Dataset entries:

----------

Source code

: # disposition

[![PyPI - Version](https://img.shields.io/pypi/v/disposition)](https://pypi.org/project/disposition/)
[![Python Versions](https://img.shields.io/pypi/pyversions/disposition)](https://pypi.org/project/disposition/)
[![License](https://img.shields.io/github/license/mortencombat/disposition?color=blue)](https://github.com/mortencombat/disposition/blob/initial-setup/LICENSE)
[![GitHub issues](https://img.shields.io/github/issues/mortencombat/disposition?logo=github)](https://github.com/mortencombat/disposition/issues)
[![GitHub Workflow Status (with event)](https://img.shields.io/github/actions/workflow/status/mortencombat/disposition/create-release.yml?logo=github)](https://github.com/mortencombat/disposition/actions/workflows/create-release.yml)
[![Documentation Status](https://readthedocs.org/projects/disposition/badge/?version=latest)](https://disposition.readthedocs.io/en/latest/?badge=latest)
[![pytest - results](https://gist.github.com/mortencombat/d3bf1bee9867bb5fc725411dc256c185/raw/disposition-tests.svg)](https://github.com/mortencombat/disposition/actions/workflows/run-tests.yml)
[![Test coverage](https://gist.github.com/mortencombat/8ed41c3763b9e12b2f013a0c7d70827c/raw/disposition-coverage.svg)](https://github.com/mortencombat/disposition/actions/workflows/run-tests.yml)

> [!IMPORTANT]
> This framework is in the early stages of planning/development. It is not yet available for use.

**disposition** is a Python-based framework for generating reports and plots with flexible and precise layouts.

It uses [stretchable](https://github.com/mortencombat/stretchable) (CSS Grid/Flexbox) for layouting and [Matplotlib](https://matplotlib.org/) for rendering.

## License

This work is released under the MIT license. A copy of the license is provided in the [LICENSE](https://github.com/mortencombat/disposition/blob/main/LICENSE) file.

----------

Required action: Which lines of the records above contain the word "This"? Show each of them.

Completed exercise:
> This framework is in the early stages of planning/development. It is not yet available for use.
This work is released under the MIT license. A copy of the license is provided in the [LICENSE](https://github.com/mortencombat/disposition/blob/main/LICENSE) file.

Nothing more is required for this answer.